Image Blurring Measurement

Image blurring was measured in terms of the increase of pixel size which was estimated with the full width of half maximum (FWHM) of the point spread function related to a spiral sampling. The image blurring was investigated under two typical values of off-resonance: 1.0 ppm (or 297 Hz at 7T) representing the magnitude order of the main field $\left(B_0\right)$ inhomogeneity and 3.4 ppm (or 1010 Hz at 7T) reflecting the water-fat difference in resonance frequency in the body. Spiral readout, $T_s$, was altered in a range of 2.600–9.352 ms (corresponding to 80–18 spiral interleaves) at a spatial resolution of 0.859 mm (=220mm/256). Longer readouts were not examined due to extra large image blurring at the investigated offset frequency (297 Hz) and less importance in practice. Longer readouts at lower offset frequencies could be covered in the investigated range of readout by referring to a quantity of $Q_{offset}=\text{Δ}f\cdot T_s$. The FWHM values corresponding to those investigated readouts were measured, respectively, leading to a plot of the relationship between the blurring and readout.
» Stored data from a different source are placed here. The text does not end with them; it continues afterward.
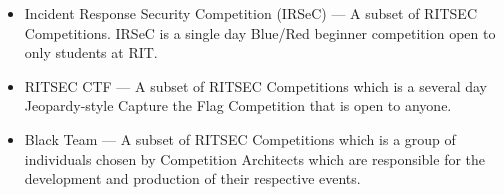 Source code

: \begin{itemize}
      \item Incident Response Security Competition (IRSeC) --- A subset of RITSEC
            Competitions. IRSeC is a single day Blue/Red beginner competition open to only
            students at RIT.

      \item RITSEC CTF --- A subset of RITSEC Competitions which is a several day
            Jeopardy-style Capture the Flag Competition that is open to anyone.

      \item Black Team --- A subset of RITSEC Competitions which is a group of individuals
            chosen by Competition Architects which are responsible for the development and
            production of their respective events.

\end{itemize} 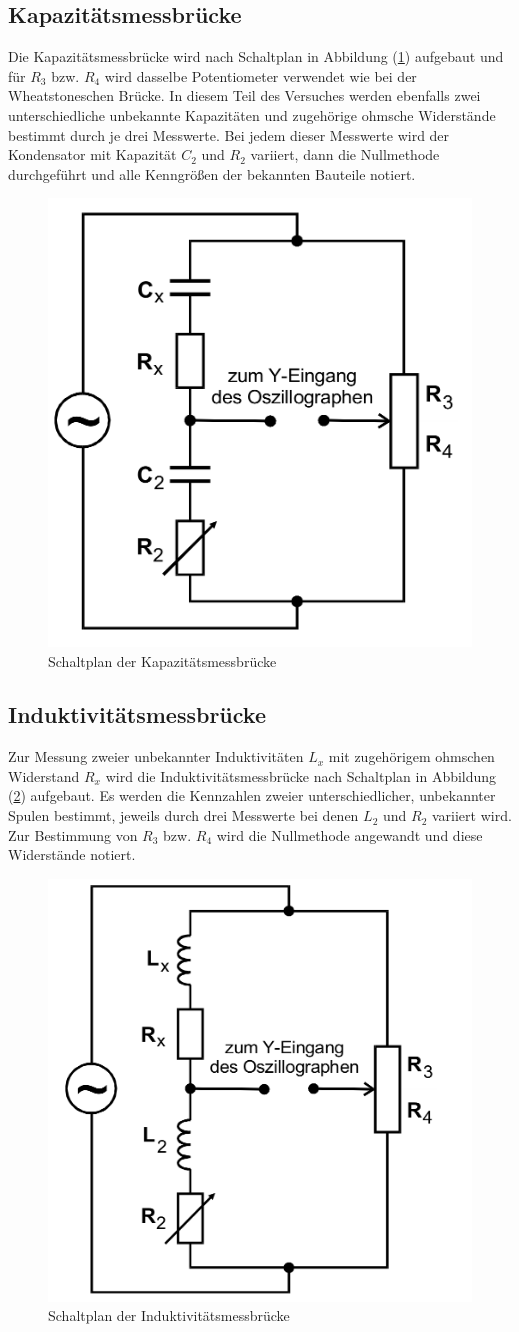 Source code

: \subsection{Kapazitätsmessbrücke}
Die Kapazitätsmessbrücke wird nach Schaltplan in Abbildung (\ref{pic:Kapazitaetsmessbruecke}) aufgebaut und für $R_3$ bzw. $R_4$ wird dasselbe Potentiometer
verwendet wie bei der Wheatstoneschen Brücke. In diesem Teil des Versuches werden ebenfalls zwei unterschiedliche unbekannte Kapazitäten und zugehörige 
ohmsche Widerstände bestimmt durch je drei Messwerte. Bei jedem dieser Messwerte wird der Kondensator mit Kapazität $C_2$ und $R_2$ variiert, dann die Nullmethode durchgeführt und alle Kenngrößen
der bekannten Bauteile notiert. 
\begin{figure}[H]
    \centering
    \includegraphics[width=0.4\linewidth]{Kapazitaet.png}
    \caption{Schaltplan der Kapazitätsmessbrücke}
    \label{pic:Kapazitaetsmessbruecke}
\end{figure}
\subsection{Induktivitätsmessbrücke}
Zur Messung zweier unbekannter Induktivitäten $L_x$ mit zugehörigem ohmschen Widerstand $R_x$ wird die Induktivitätsmessbrücke nach Schaltplan in Abbildung 
(\ref{pic:Induktivitaetsmessbruecke}) aufgebaut. Es werden die Kennzahlen zweier unterschiedlicher, unbekannter Spulen bestimmt, jeweils durch drei Messwerte bei 
denen $L_2$ und $R_2$ variiert wird. Zur Bestimmung von $R_3$ bzw. $R_4$ wird die Nullmethode angewandt und diese Widerstände notiert. 
\begin{figure}[H]
    \centering
    \includegraphics[width=0.4\linewidth]{Induktivitaet.png}
    \caption{Schaltplan der Induktivitätsmessbrücke}
    \label{pic:Induktivitaetsmessbruecke}
\end{figure} 
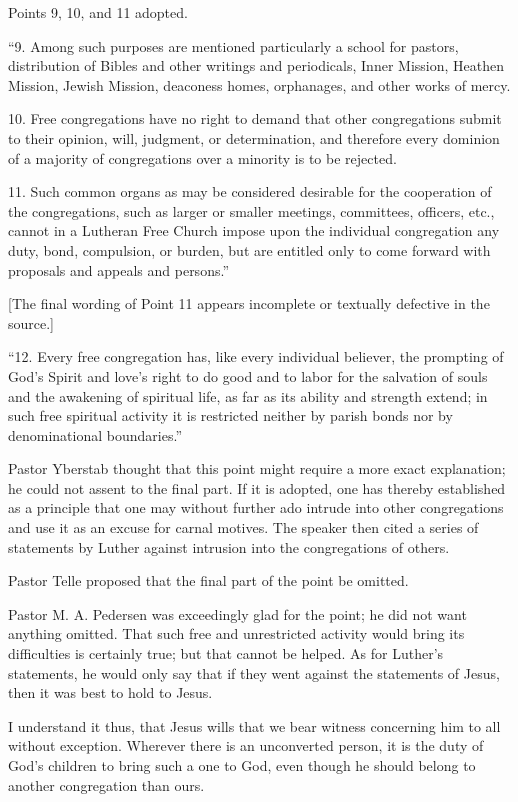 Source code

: Points 9, 10, and 11 adopted.

“9. Among such purposes are mentioned particularly a school for pastors, distribution of Bibles and other writings and periodicals, Inner Mission, Heathen Mission, Jewish Mission, deaconess homes, orphanages, and other works of mercy.

10. Free congregations have no right to demand that other congregations submit to their opinion, will, judgment, or determination, and therefore every dominion of a majority of congregations over a minority is to be rejected.

11. Such common organs as may be considered desirable for the cooperation of the congregations, such as larger or smaller meetings, committees, officers, etc., cannot in a Lutheran Free Church impose upon the individual congregation any duty, bond, compulsion, or burden, but are entitled only to come forward with proposals and appeals and persons.”

[The final wording of Point 11 appears incomplete or textually defective in the source.]

“12. Every free congregation has, like every individual believer, the prompting of God’s Spirit and love’s right to do good and to labor for the salvation of souls and the awakening of spiritual life, as far as its ability and strength extend; in such free spiritual activity it is restricted neither by parish bonds nor by denominational boundaries.”

Pastor Yberstab thought that this point might require a more exact explanation; he could not assent to the final part. If it is adopted, one has thereby established as a principle that one may without further ado intrude into other congregations and use it as an excuse for carnal motives. The speaker then cited a series of statements by Luther against intrusion into the congregations of others.

Pastor Telle proposed that the final part of the point be omitted.

Pastor M. A. Pedersen was exceedingly glad for the point; he did not want anything omitted. That such free and unrestricted activity would bring its difficulties is certainly true; but that cannot be helped. As for Luther’s statements, he would only say that if they went against the statements of Jesus, then it was best to hold to Jesus.

I understand it thus, that Jesus wills that we bear witness concerning him to all without exception. Wherever there is an unconverted person, it is the duty of God’s children to bring such a one to God, even though he should belong to another congregation than ours.

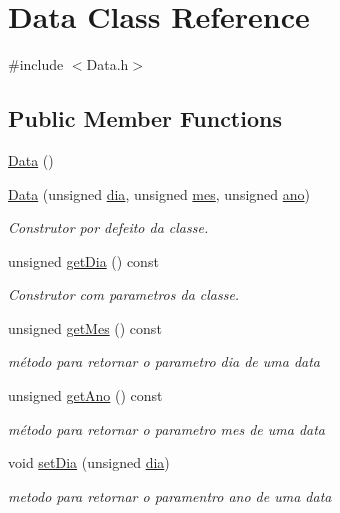 \hypertarget{class_data}{\section{Data Class Reference}
\label{class_data}
}


{\ttfamily \#include $<$Data.\+h$>$}

\subsection*{Public Member Functions}
\begin{DoxyCompactItemize}
\item 
\hyperlink{class_data_af11f741cb7f587e2e495452a8905a22a}{Data} ()
\item 
\hyperlink{class_data_ab1e8f6ca4094cbf13062f243fa2bb90b}{Data} (unsigned \hyperlink{class_data_a71a904380d17858da0b902e9a2563546}{dia}, unsigned \hyperlink{class_data_a586deb479ec2031a0d3ceec8280f7706}{mes}, unsigned \hyperlink{class_data_a1811fab972bdf6ed644c4eb7412bd043}{ano})
\begin{DoxyCompactList}\small\item\em Construtor por defeito da classe. \end{DoxyCompactList}\item 
unsigned \hyperlink{class_data_a07fe748ec046cb904c6854fb8b792786}{get\+Dia} () const 
\begin{DoxyCompactList}\small\item\em Construtor com parametros da classe. \end{DoxyCompactList}\item 
unsigned \hyperlink{class_data_a070387c9894b966ec8a175e3eb3c9c06}{get\+Mes} () const 
\begin{DoxyCompactList}\small\item\em método para retornar o parametro dia de uma data \end{DoxyCompactList}\item 
unsigned \hyperlink{class_data_a31f649c5a854de4750506a163955bb0b}{get\+Ano} () const 
\begin{DoxyCompactList}\small\item\em método para retornar o parametro mes de uma data \end{DoxyCompactList}\item 
void \hyperlink{class_data_ab3ea08211198373060bfd9aa7530ddff}{set\+Dia} (unsigned \hyperlink{class_data_a71a904380d17858da0b902e9a2563546}{dia})
\begin{DoxyCompactList}\small\item\em metodo para retornar o paramentro ano de uma data \end{DoxyCompactList}\item 

\end{DoxyCompactItemize}

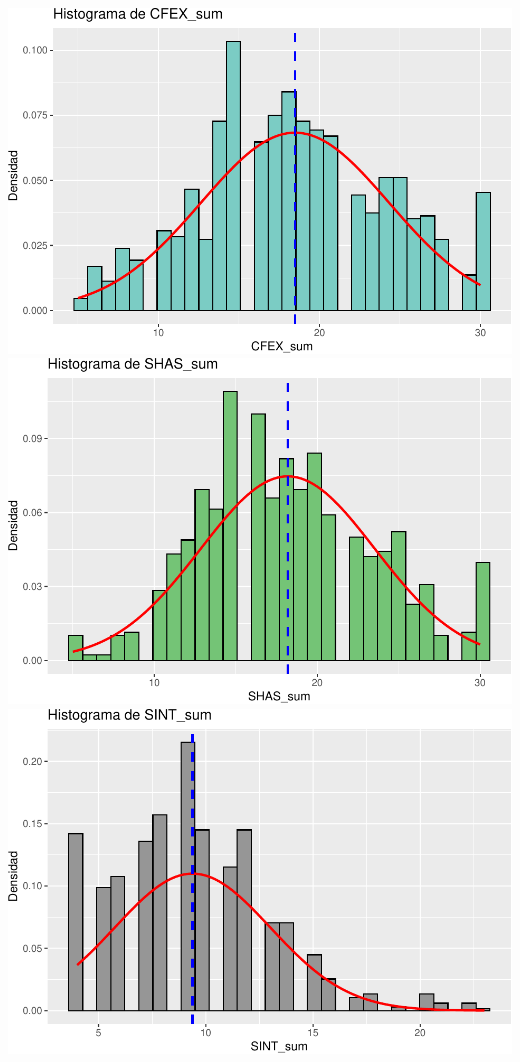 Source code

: \documentclass[
]{article}
\begin{document}
\includegraphics{Info_Dinix_02_files/figure-latex/30_Histos-4.pdf}
\includegraphics{Info_Dinix_02_files/figure-latex/30_Histos-5.pdf}
\includegraphics{Info_Dinix_02_files/figure-latex/30_Histos-6.pdf}
\end{document}
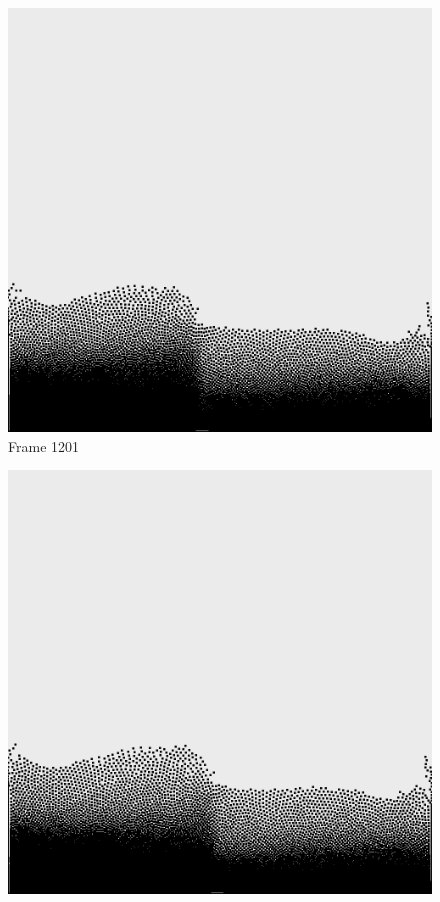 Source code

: \documentclass[a4paper, 12pt, oneside]{book}
\begin{document}
\begin{figure}[!ht]
        \begin{center}
            \includegraphics[width=\linewidth]{images/test_case_2/1201.png}
            Frame 1201
        \end{center}
    \endminipage
    \hfill
        \begin{center}
            \includegraphics[width=\linewidth]{images/test_case_2/1221.png}

\end{center}
\end{figure}
\end{document}
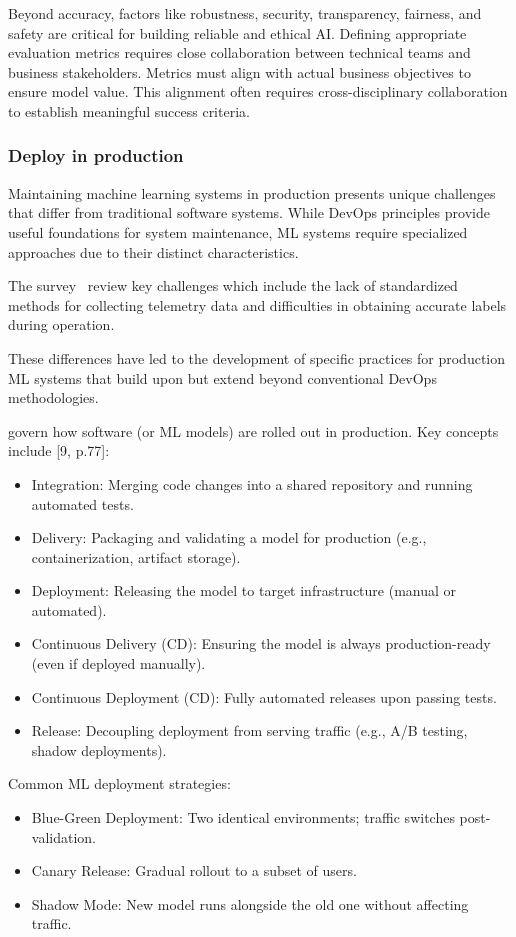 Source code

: Beyond accuracy, factors like robustness, security, transparency, fairness, and safety are critical for building reliable and ethical AI\cite{10.1145/3555803}.
Defining appropriate evaluation metrics requires close collaboration between technical teams and business stakeholders\cite{10.1145/3533378}.
Metrics must align with actual business objectives to ensure model value.
This alignment often requires cross-disciplinary collaboration to establish meaningful success criteria.

\subsubsection{Deploy in production}
Maintaining machine learning systems in production presents unique challenges that differ from traditional software systems.
While DevOps principles provide useful foundations for system maintenance, ML systems require specialized approaches due to their distinct characteristics\cite{10.1145/3533378}.

The survey~\cite{10.1145/3533378} review key challenges which include the lack of standardized methods for collecting telemetry data and difficulties in obtaining accurate labels during operation.

These differences have led to the development of specific practices for production ML systems that build upon but extend beyond conventional DevOps methodologies\cite{gift2021practical,10.1145/3533378}.


\label{subsec:deployment-strategies}
govern how software (or ML models) are rolled out in production.
Key concepts include [9, p.77]:

\begin{itemize}
    \item Integration: Merging code changes into a shared repository and running automated tests.
    \item Delivery: Packaging and validating a model for production (e.g., containerization, artifact storage).
    \item Deployment: Releasing the model to target infrastructure (manual or automated).
    \item Continuous Delivery (CD): Ensuring the model is always production-ready (even if deployed manually).
    \item Continuous Deployment (CD): Fully automated releases upon passing tests.
    \item Release: Decoupling deployment from serving traffic (e.g., A/B testing, shadow deployments).
\end{itemize}
Common ML deployment strategies\cite{gift2021practical}:
\begin{itemize}
    \item Blue-Green Deployment: Two identical environments; traffic switches post-validation.
    \item Canary Release: Gradual rollout to a subset of users.
    \item Shadow Mode: New model runs alongside the old one without affecting traffic.
\end{itemize}


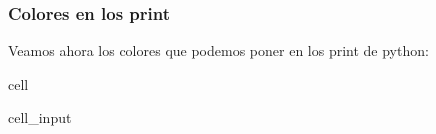 \documentclass[letterpaper,10pt,english]{jupyterBook}
\begin{document}
\subsubsection{Colores en los print}
\label{\detokenize{docs/01_01_Code_Blocks:colores-en-los-print}}
\sphinxAtStartPar
Veamos ahora los colores que podemos poner en los print de python:

\begin{sphinxuseclass}{cell}\begin{sphinxVerbatimInput}

\begin{sphinxuseclass}{cell_input}
\begin{sphinxVerbatim}[commandchars=\\\{\}]
  
  \PYG{l+s+s2}{[}    \PYG{l+s+s2}{[m}


\end{sphinxVerbatim}
\end{sphinxuseclass}
\end{sphinxVerbatimInput}
\end{sphinxuseclass}
\end{document}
Spiral Acquisition Efficiency

The efficiency of spiral acquisition, ${\zeta }_{spiral}$, was defined in this study as the ratio of the number of phase-encoding lines used for a full rectangular sampling required by Nyquist criterion, $N_{rect}$, to the number of spiral interleaves required for the same full sampling, $N_{spiral}$,

$${\zeta }_{spiral}=\frac{N_{rect}}{N_{spiral}}.$$ [2]

The number of spiral interleaves determines the readout time of an individual interleaf. The readout time alters the extent of image blurring. Spiral efficiency is, consequently, limited by the requirement of small image blurring.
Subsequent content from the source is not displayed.